Invasion of the Robots, Markets Thrash as the headlines Hit the Tape

Mamma mia...what a day it was....first global stocks plunged, testing the will and commitment of investors around the world......and this should not have surprised anyone.....You see - On Tuesday – the US mkt had come under pressure – attempted to rally only to get slammed as we approached the closing bell.....stocks ended the day on or near the lows which then set us up for another down day...but since mkts were closed on Wednesday – the angst had time to build.... The down day didn't come until Thursday.....and what a down day it was......First there was there was the fact that stocks had closed on the lows on Tuesday.....(negative) then news spread around the world on Thursday that BoJ Governor Kuroda began to question the strength of the global economy – Asian stocks took a hit........ – the US mkts were asleep, investors, asset managers and most traders were also asleep and when the screaming and yelling started about the Huawei CFO's arrest in Canada – many in the media used that story as the basis for the broad US pullback.....that is laughable.....no matter how they spin it.....this woman's arrest on December 1st had – in my opinion – zero to do with the US mkt sell off on December 6th.....this story MAY have had more credibility on the 3rd...but yesterday? Come on.....please don't kid yourselves.....Look, no matter how much this woman or her father are liked in China – investors around the world are NOT committing money to the mkts based on this event. Do you really think that a portfolio manager at Fidelity or Vanguard, or Capital Research or the IBM pension plan is making a decision to buy or sell stocks on THAT story? REALLY? If they are – please come forward and reveal yourself......

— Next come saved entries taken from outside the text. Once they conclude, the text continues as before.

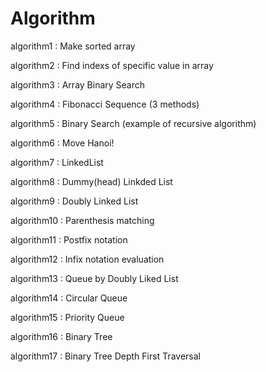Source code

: # Algorithm


algorithm1 : Make sorted array

algorithm2 : Find indexs of specific value in array

algorithm3 : Array Binary Search

algorithm4 : Fibonacci Sequence (3 methods)

algorithm5 : Binary Search (example of recursive algorithm)

algorithm6 : Move Hanoi!

algorithm7 : LinkedList

algorithm8 : Dummy(head) Linkded List

algorithm9 : Doubly Linked List

algorithm10 : Parenthesis matching

algorithm11 : Postfix notation

algorithm12 : Infix notation evaluation

algorithm13 : Queue by Doubly Liked List

algorithm14 : Circular Queue

algorithm15 : Priority Queue

algorithm16 : Binary Tree

algorithm17 : Binary Tree Depth First Traversal
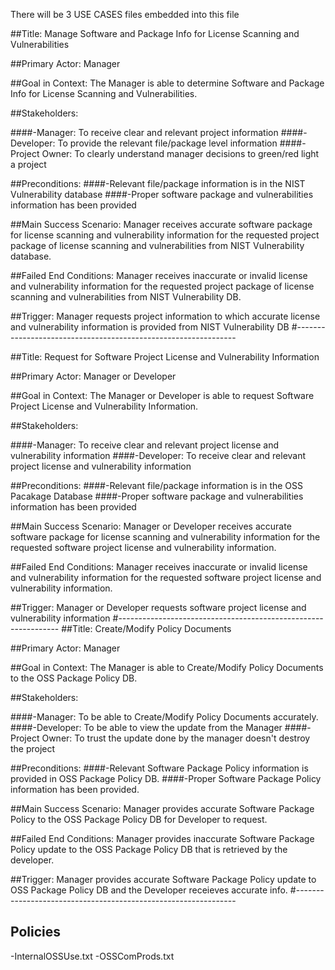 There will be 3 USE CASES files embedded into this file

##Title: Manage Software and Package Info for License Scanning and Vulnerabilities

##Primary Actor: Manager

##Goal in Context: The Manager is able to determine Software and Package Info for License Scanning and Vulnerabilities.

##Stakeholders:

####-Manager: To receive clear and relevant project information
####-Developer: To provide the relevant file/package level information
####-Project Owner: To clearly understand manager decisions to green/red light a project

##Preconditions:
####-Relevant file/package information is in the NIST Vulnerability database
####-Proper software package and vulnerabilities information has been provided

##Main Success Scenario: Manager receives accurate software package for license scanning and vulnerability information for the requested project package of license scanning and vulnerabilities from NIST Vulnerability database. 

##Failed End Conditions: Manager receives inaccurate or invalid license and vulnerability information for the requested project package of license scanning and vulnerabilities from NIST Vulnerability DB.

##Trigger: Manager requests project information to which accurate license and vulnerability information is provided from NIST Vulnerability DB
#---------------------------------------------------------------

##Title: Request for Software Project License and Vulnerability Information

##Primary Actor: Manager or Developer

##Goal in Context: The Manager or Developer is able to request Software Project License and Vulnerability Information.

##Stakeholders:

####-Manager: To receive clear and relevant project license and vulnerability information
####-Developer: To receive clear and relevant project license and vulnerability information

##Preconditions:
####-Relevant file/package information is in the OSS Pacakage Database
####-Proper software package and vulnerabilities information has been provided

##Main Success Scenario: Manager or Developer receives accurate software package for license scanning and vulnerability information for the requested software project license and vulnerability information. 

##Failed End Conditions: Manager receives inaccurate or invalid license and vulnerability information for the requested software project license and vulnerability information. 

##Trigger: Manager or Developer requests software project license and vulnerability information 
#---------------------------------------------------------------
##Title: Create/Modify Policy Documents

##Primary Actor: Manager

##Goal in Context: The Manager is able to Create/Modify Policy Documents to the OSS Package Policy DB.

##Stakeholders:

####-Manager: To be able to Create/Modify Policy Documents accurately.
####-Developer: To be able to view the update from the Manager
####-Project Owner: To trust the update done by the manager doesn't destroy the project

##Preconditions:
####-Relevant Software Package Policy information is provided in OSS Package Policy DB.
####-Proper Software Package Policy information has been provided.


##Main Success Scenario: Manager provides accurate Software Package Policy to the OSS Package Policy DB for Developer to request.

##Failed End Conditions: Manager provides inaccurate Software Package Policy update to the OSS Package Policy DB that is retrieved by the developer.

##Trigger: Manager provides accurate Software Package Policy update to OSS Package Policy DB and the Developer receieves accurate info.
#---------------------------------------------------------------
## Policies
-InternalOSSUse.txt
-OSSComProds.txt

I mean – she ‘allegedly' broke the law (as if there aren't any others? Surely FB or GOOG must somehow be implicated then as well?) – she sold stuff to Iran when she should not have - she will have to face the consequences (or not) Money talks...look what the Crown Prince did in Saudi Arabia! – He had Khashoggi murdered, then dissolved in acid, then buried on the grounds of the consulate and when he got caught – he PUMPED more oil and sent prices lower – which is a boon to the global economy.....and now no one is even talking about it anymore, but the analysts are all screaming about how the build in supply is due to waning demand – Are you kidding me? I And now the Saudi's are about to cut production – which should send prices higher - now that the hoopla has calmed down..... So if you think trade between the US and China is going to be dictated by this event...think again...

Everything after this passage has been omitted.